At 1500m to go, I'd like to take a little power 10. Nothing serious, just 10 strokes to push the splits down 1 or 2 and get ready for the worst 500m of my life. Because the 2k is going to fail or succeed right in that second 500m, and the mental toughness of the athlete will decide it. Right there, I would usually think, "I can't hold this pace. I need to back off," because here it really starts to hurt and you are not even halfway done yet!!! But know this:
IF YOU BACK OFF YOUR GOAL SPLIT IN THE SECOND 500m OF A 2K, JUST FOR A FEW STROKES, YOUR PIECE WILL CRASH AND BURN.
Why? Simple: The difference in power output into the machine from a 1:40 to a 1:42 is mere percentages. The athlete will still hurt just as much producing the energy for a 1:42 as a 1:40. But the mental drain that comes from "stepping off" just a little opens the door to "stepping off" a lot. Suddenly, an athlete whose goal was 1:40 and was capable of holding that split is pulling 1:44 or 1:45, gasping for breath and wondering why they still hurt so much.
The lesson, as always: RACES ARE WON IN THE MIDDLE.
Tough it out through that second 500m. The time from 1300m to go to 1100m to go will be the longest 42 seconds of any one's life. Gut it out.
At the 1000m to go mark, it's time to take a power 20. Why? To prove you're still alive and attacking this test. Always attack. Suffering along is waiting for another boat to come and get you, so train the 2k test like you plan to row in the spring.
I always felt a sense of liberation as the clock dropped below 900m to go. The worst was over, it was more than halfway done and I had "held the line" of goal splits. A good piece will find the athlete still holding the goal split for a majority of strokes from 1000m to 700m to go.
Here's where my process differs from what I'm teaching the CC novices. I would always "step" at 700m to go, dropping the split down one and holding it there. At that point, a one second difference will move the average split number after 6 strokes or so, and it feels good to be going faster than the average split number. I imagined each 1/10th of a second on that average was one seat of an opposing boat, and I needed to "walk up" that boat, taking seats. I would prefer the novices to hold their goal splits through here, saving mental energy for.....

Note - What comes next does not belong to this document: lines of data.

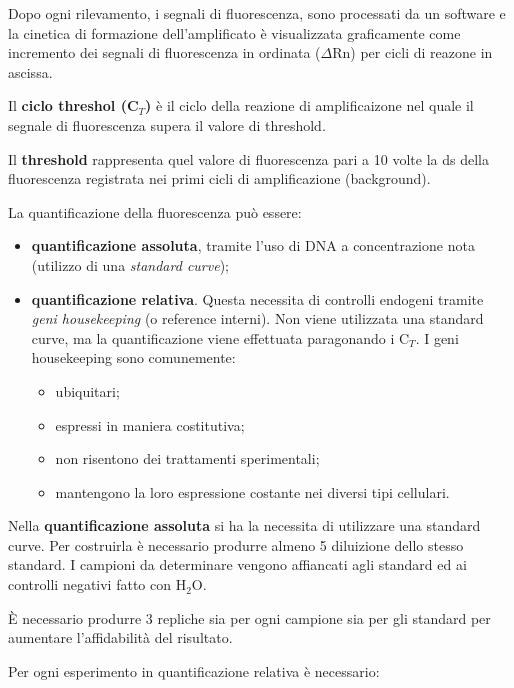 \documentclass[11pt]{book}
\begin{document}
Dopo ogni rilevamento, i segnali di fluorescenza, sono processati da un
software e la cinetica di formazione dell'amplificato è visualizzata
graficamente come incremento dei segnali di fluorescenza in ordinata
(\(\Delta\)Rn) per cicli di reazone in ascissa.

Il \textbf{ciclo threshol (C\(_T\))} è il ciclo della reazione di
amplificaizone nel quale il segnale di fluorescenza supera il valore di
threshold.

Il \textbf{threshold} rappresenta quel valore di fluorescenza pari a 10
volte la ds della fluorescenza registrata nei primi cicli di
amplificazione (background).

La quantificazione della fluorescenza può essere:

\begin{itemize}
\itemsep1pt\parskip0pt
\item
  \textbf{quantificazione assoluta}, tramite l'uso di DNA a
  concentrazione nota (utilizzo di una \emph{standard curve});
\item
  \textbf{quantificazione relativa}. Questa necessita di controlli
  endogeni tramite \emph{geni housekeeping} (o reference interni). Non
  viene utilizzata una standard curve, ma la quantificazione viene
  effettuata paragonando i C\(_T\). I geni housekeeping sono
  comunemente:

  \begin{itemize}
  \itemsep1pt\parskip0pt
  \item
    ubiquitari;
  \item
    espressi in maniera costitutiva;
  \item
    non risentono dei trattamenti sperimentali;
  \item
    mantengono la loro espressione costante nei diversi tipi cellulari.
  \end{itemize}
\end{itemize}

Nella \textbf{quantificazione assoluta} si ha la necessita di utilizzare
una standard curve. Per costruirla è necessario produrre almeno 5
diluizione dello stesso standard. I campioni da determinare vengono
affiancati agli standard ed ai controlli negativi fatto con H\(_2\)O.

È necessario produrre 3 repliche sia per ogni campione sia per gli
standard per aumentare l'affidabilità del risultato.

Per ogni esperimento in quantificazione relativa è necessario:
\end{document}

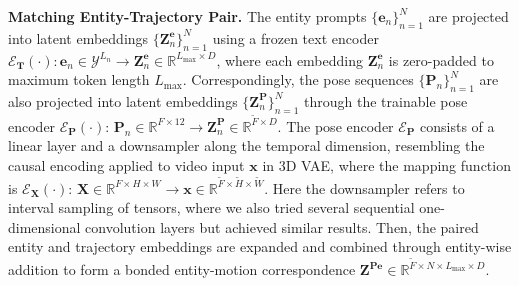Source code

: \noindent \textbf{Matching Entity-Trajectory Pair.} The entity prompts $\{\mathbf{e}_n\}_{n=1}^N$ are projected into latent embeddings $\{\mathbf{Z}^{\mathbf{e}}_n\}_{n=1}^N$ using a frozen text encoder $\mathcal{E}_{\mathbf{T}}(\cdot): \mathbf{e}_n \in \mathcal{Y}^{L_n} \rightarrow \mathbf{Z}^{\mathbf{e}}_n \in \mathbb{R}^{L_{\text{max}}\times D}$, where each embedding $\mathbf{Z}^{\mathbf{e}}_n$ is zero-padded to maximum token length $L_{\text{max}}$. Correspondingly, the pose sequences $\{\mathbf{P}_n\}_{n=1}^N$ are also projected into latent embeddings $\{\mathbf{Z}^{\mathbf{P}}_n\}_{n=1}^N$ through the trainable pose encoder $\mathcal{E}_{\mathbf{P}}(\cdot)$: $\mathbf{P}_n \in \mathbb{R}^{F \times 12} \rightarrow \mathbf{Z}^{\mathbf{P}}_n \in \mathbb{R}^{\tilde{F} \times D}$. The pose encoder $\mathcal{E}_{\mathbf{P}}$ consists of a linear layer and a downsampler along the temporal dimension, resembling the causal encoding applied to video input $\mathbf{x}$ in 3D VAE, where the mapping function is $\mathcal{E}_{\mathbf{X}}(\cdot)$: $\mathbf{X} \in \mathbb{R}^{F \times H \times W} \rightarrow \mathbf{x}\in \mathbb{R}^{\tilde{F} \times \tilde{H} \times \tilde{W}}$. Here the downsampler refers to interval sampling of tensors, where we also tried several sequential one-dimensional convolution layers but achieved similar results. Then, the paired entity and trajectory embeddings are expanded and combined through entity-wise addition to form a bonded entity-motion correspondence $\mathbf{Z}^\mathbf{Pe}\in \mathbb{R}^{\tilde{F} \times N \times L_{\text{max}} \times D}$.


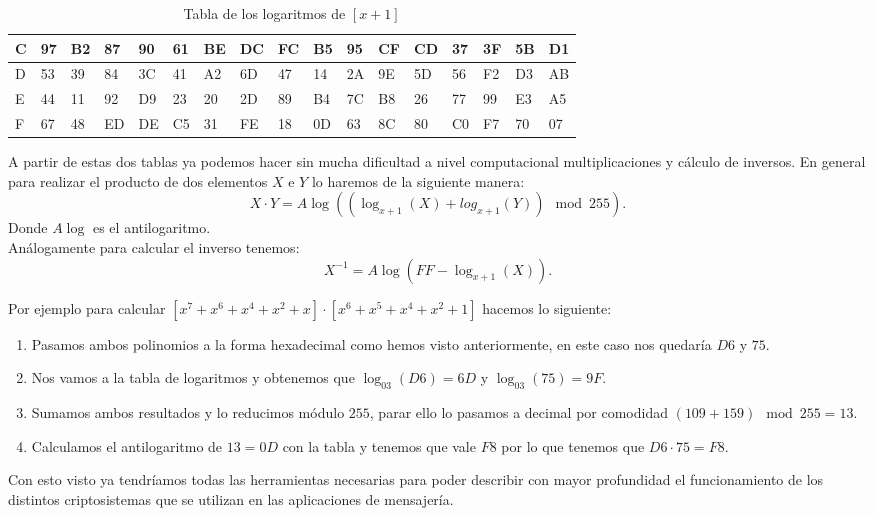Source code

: \begin{table}[!htb]
{\begin{tabular}{|l|l|l|l|l|l|l|l|l|l|l|l|l|l|l|l|l|}
C & 97 & B2 & 87 & 90 & 61 & BE & DC & FC & B5 & 95 & CF & CD & 37 & 3F & 5B & D1 \\ \hline
D & 53 & 39 & 84 & 3C & 41 & A2 & 6D & 47 & 14 & 2A & 9E & 5D & 56 & F2 & D3 & AB \\ \hline
E & 44 & 11 & 92 & D9 & 23 & 20 & 2D & 89 & B4 & 7C & B8 & 26 & 77 & 99 & E3 & A5 \\ \hline
F & 67 & 48 & ED & DE & C5 & 31 & FE & 18 & 0D & 63 & 8C & 80 & C0 & F7 & 70 & 07 \\ \hline
\end{tabular}}
	\label{potenciasinversas}
\caption{Tabla de los logaritmos de $[x+1]$}
\end{table}

A partir de estas dos tablas ya podemos hacer sin mucha dificultad a nivel computacional multiplicaciones y cálculo de inversos. En general para realizar el producto de dos elementos $X$ e $Y$ lo haremos de la siguiente manera:
$$
	X\cdot Y = A\log((\log_{x+1}(X)+log_{x+1}(Y)) \mod 255).
$$
Donde $A\log$ es el antilogaritmo.\\
Análogamente para calcular el inverso tenemos:
$$
	X^{-1} = A\log(FF-\log_{x+1}(X)).
$$

Por ejemplo para calcular $[x^7+x^6+x^4+x^2+x]\cdot[x^6+x^5+x^4+x^2+1]$ hacemos lo siguiente:
\begin{enumerate}
	\item Pasamos ambos polinomios a la forma hexadecimal como hemos visto anteriormente, en este caso nos quedaría $D6$ y $75$.
	\item Nos vamos a la tabla de logaritmos y obtenemos que $\log_{03}(D6)=6D$ y $\log_{03}(75)=9F$.
	\item Sumamos ambos resultados y lo reducimos módulo $255$, parar ello lo pasamos a decimal por comodidad $(109+159)\mod255=13$.
	\item Calculamos el antilogaritmo de $13=0D$ con la tabla y tenemos que vale $F8$ por lo que tenemos que $D6\cdot 75 = F8$.
\end{enumerate}

Con esto visto ya tendríamos todas las herramientas necesarias para poder describir con mayor profundidad el funcionamiento de los distintos criptosistemas que se utilizan en las aplicaciones de mensajería.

....the last 500m. As a coach, when I'm selecting a boat, I want to know two things about an athlete's erg test. Did they hold steady through the second 500? Did they go faster in the final 500? Yes, taking a power 20 at the 500 to go mark is great. But a power 20 that is only 1 second faster that what was being held, followed by dropping a second slower isn't what I'm looking for in my first boat. As you can see, races are getting closer as time goes on, and that last little inch just might bring a National Championship. Is the athlete capable of being on the winning side of a race like this one?
So, that final 500m tells me a lot and told me a lot when I would suffer through this. Lift once at 500 to go, keeping whatever rating I was at, then lifting the rating and leaving whatever energy was left in the final 200m.
The key to the sprint is to stay long with the legs and not shorten the stroke, and to sit tall with the body. The athlete's legs are in cramping, burning agony at this point, and the easy way out is to start rowing half slide and asking more of the back and body. This might work fine on the erg for a few strokes, but the back muscles aren't big enough to produce as much output as the legs, and the splits will fall off. Plus you don't sprint at half slide on the water.
Remember, after all, we're doing this to go fast in real boats on real water. Ergs don't float.